4. Keep an eye on your credit report, bank accounts, and credit card, as well as email and snail mail. Remember, you can access your credit report for free every 12 months from Equifax, Experian, and TransUnion by visiting www.annualcreditreport.com. (You should get your credit reports from this site only — not from one of its imitators — and make sure to type in the URL in your browser rather than click a link from another site or an email. To be extra careful, that’s a smart thing to do for any financial site.) Some credit cards offer quick, free access to your FICO score, so check if yours is one of them. Another strategy: Even before the Equifax breach, I set up text alerts for one of my credit cards — every time my card is used to pay for something when I’m not there in person, I get a notification. Also, don’t wait until April 18, 2018, to file your 2017 taxes — do so as soon as you receive the documents and information you need. That way, you can get ahead of any potential scammers who plan to use your SSN to get a refund.
5. Do your research before signing up for a non-Equifax credit monitoring or identify monitoring service. (Of course, unlike with TrustedID, you’ll have to pay.) This may be a subject for a separate post, so for now, here’s some info from other sites: The Simple Dollar reviewed what it says are the best three services, IdentityForce, LifeLock, and ID Watchdog, while some in the know have said this kind of protection isn’t really worth the money, considering the free monitoring you can do on your own (see: The Motley Fool, Time, Wired).

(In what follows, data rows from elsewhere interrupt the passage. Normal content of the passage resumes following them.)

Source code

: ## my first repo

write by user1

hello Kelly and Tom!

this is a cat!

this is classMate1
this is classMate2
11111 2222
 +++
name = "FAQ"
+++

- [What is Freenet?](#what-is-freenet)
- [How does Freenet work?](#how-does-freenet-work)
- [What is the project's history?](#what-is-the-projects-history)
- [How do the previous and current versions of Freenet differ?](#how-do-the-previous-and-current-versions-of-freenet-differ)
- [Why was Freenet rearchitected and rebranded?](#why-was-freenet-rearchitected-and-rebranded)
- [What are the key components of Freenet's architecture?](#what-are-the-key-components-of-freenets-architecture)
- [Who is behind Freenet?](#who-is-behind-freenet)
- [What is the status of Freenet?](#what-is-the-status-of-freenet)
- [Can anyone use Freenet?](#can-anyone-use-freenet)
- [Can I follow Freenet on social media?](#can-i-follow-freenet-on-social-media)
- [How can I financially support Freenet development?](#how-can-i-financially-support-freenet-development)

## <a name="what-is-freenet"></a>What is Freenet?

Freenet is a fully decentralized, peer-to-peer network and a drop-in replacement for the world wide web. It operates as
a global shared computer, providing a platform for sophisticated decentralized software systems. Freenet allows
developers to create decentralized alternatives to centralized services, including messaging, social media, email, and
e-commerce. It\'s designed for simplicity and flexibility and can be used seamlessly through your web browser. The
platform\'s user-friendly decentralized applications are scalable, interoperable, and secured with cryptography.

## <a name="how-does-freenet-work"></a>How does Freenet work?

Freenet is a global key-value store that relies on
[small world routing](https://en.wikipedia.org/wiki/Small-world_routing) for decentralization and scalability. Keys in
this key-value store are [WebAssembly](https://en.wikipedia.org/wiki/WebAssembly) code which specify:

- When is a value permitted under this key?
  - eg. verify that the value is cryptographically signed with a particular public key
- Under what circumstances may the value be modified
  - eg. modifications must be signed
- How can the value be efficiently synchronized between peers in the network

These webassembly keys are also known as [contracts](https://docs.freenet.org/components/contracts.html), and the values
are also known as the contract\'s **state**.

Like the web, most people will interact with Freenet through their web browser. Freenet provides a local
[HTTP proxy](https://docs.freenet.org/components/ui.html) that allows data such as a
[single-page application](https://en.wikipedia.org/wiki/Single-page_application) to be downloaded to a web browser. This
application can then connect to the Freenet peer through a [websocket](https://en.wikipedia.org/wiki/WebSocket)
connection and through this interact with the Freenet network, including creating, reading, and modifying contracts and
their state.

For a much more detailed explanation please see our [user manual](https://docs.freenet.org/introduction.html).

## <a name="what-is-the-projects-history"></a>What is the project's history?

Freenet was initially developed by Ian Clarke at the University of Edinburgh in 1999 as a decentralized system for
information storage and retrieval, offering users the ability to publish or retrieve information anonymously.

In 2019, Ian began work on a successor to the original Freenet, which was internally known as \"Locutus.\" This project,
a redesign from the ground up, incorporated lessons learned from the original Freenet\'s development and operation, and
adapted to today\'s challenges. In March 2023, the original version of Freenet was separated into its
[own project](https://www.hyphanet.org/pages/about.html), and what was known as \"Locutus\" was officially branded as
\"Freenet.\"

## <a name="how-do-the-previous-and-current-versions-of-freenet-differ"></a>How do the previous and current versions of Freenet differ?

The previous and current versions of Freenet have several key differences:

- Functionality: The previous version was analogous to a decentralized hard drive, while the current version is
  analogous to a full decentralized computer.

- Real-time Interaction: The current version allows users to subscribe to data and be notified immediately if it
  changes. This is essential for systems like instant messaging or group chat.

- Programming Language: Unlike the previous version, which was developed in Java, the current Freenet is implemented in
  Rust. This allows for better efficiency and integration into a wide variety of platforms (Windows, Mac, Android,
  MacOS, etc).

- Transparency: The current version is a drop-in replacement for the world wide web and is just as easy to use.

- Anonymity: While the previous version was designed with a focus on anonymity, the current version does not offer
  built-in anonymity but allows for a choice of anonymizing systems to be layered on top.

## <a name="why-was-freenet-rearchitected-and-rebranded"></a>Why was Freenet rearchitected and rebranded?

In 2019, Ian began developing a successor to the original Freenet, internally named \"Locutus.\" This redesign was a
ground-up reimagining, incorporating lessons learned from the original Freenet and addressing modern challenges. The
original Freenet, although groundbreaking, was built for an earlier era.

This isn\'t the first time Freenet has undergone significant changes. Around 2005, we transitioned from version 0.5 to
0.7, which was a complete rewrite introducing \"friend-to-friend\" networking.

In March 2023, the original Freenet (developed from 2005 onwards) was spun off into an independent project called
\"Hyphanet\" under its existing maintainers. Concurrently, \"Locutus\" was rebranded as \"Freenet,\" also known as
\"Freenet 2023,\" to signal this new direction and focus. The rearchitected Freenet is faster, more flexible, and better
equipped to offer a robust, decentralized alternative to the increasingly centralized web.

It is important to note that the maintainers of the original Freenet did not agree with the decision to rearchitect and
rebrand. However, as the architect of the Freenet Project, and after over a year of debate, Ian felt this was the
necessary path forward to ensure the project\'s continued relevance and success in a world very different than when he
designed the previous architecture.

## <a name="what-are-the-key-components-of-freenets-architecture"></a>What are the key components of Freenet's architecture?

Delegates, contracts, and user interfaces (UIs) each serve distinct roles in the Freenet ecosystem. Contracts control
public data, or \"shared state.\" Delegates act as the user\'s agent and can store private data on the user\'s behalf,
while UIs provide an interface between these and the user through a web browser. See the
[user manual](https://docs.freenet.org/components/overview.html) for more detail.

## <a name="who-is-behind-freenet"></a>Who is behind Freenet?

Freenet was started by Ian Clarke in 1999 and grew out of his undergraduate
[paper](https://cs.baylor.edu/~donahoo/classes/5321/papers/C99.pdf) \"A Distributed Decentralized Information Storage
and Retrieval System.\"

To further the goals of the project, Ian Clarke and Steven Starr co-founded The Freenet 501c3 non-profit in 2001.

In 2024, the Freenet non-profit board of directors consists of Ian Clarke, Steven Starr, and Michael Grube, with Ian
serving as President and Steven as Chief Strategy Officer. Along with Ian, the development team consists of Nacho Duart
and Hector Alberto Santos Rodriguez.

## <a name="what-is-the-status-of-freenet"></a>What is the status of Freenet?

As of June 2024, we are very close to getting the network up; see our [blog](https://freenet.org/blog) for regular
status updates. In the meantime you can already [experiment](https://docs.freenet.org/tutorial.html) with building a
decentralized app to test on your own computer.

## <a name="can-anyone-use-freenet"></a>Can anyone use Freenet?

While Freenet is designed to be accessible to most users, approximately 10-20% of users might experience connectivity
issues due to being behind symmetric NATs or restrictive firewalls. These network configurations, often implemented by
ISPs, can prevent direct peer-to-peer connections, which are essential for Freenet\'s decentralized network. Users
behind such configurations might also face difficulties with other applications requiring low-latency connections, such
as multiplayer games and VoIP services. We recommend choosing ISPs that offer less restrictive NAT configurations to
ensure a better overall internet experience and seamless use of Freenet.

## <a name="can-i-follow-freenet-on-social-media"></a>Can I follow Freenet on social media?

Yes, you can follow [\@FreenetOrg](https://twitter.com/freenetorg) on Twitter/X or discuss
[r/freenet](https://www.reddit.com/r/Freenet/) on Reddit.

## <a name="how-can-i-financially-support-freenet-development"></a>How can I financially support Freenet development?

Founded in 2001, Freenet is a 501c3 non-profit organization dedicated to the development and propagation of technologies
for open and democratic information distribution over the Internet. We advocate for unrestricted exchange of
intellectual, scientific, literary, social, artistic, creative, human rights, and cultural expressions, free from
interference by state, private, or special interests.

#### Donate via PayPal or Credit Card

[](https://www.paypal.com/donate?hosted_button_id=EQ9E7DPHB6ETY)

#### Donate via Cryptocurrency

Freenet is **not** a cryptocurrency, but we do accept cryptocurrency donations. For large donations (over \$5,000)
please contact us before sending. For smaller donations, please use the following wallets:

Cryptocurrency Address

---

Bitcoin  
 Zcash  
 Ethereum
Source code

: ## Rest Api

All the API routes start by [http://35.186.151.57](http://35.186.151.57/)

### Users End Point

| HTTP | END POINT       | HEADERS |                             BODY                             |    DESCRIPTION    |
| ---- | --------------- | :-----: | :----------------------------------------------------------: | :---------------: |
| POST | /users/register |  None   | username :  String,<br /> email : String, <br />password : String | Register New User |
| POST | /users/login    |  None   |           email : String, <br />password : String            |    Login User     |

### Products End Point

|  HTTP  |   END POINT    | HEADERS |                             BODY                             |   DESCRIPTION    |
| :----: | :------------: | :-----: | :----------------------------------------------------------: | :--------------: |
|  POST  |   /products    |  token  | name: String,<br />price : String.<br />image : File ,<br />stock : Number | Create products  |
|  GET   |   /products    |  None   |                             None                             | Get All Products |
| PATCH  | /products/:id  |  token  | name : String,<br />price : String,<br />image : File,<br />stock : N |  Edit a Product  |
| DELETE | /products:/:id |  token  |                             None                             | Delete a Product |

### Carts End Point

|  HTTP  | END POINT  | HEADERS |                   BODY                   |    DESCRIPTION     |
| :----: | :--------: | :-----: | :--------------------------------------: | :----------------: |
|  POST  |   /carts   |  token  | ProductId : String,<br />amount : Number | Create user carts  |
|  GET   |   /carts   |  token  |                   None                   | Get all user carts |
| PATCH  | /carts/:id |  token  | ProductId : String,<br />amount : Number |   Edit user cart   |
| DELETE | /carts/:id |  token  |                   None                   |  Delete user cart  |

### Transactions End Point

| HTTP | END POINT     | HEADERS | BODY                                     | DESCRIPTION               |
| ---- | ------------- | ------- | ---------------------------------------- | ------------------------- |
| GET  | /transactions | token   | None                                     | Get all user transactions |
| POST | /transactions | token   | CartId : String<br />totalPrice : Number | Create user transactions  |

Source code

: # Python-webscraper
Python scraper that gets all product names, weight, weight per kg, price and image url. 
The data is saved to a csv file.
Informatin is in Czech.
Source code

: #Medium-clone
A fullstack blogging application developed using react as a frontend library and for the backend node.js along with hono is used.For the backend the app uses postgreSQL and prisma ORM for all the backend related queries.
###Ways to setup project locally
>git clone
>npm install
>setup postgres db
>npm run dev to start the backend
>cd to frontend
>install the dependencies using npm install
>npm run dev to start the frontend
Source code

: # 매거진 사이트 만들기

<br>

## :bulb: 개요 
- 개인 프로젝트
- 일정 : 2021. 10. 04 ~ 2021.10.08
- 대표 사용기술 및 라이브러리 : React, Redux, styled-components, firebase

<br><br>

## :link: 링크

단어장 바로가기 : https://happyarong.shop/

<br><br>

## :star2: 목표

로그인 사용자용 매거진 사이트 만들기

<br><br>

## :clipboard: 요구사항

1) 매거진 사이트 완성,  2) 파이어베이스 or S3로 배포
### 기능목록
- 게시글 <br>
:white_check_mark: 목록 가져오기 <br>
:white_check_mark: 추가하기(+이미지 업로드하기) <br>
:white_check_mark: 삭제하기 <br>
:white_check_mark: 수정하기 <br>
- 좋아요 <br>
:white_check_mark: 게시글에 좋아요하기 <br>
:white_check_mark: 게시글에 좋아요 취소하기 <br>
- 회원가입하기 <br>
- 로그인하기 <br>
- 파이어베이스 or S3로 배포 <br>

Have you been wondering how to protect your credit after the Equifax data breach? Have you checked whether your personal information may have been compromised, and have you decided whether or not to freeze your credit and/or enroll in Equifax’s free service? Have you been a victim of identity theft in the past? What were the consequences, and how did you handle it?
- CNN has fact-checked six common rumors about the security breach.
- Los Angeles Times reporter Michael Hiltzik wrote a column called, “Here are all the ways the Equifax data breach is worse than you can imagine,” that points out some aspects of the breach you might not know about. (Ignore the outdated portion that says those who enroll in TrustedID won’t be able to sue.)
- A very thorough NYT column by Ron Lieber offers a lot of valuable information and includes questions he’s asked Equifax that have yet to be answered.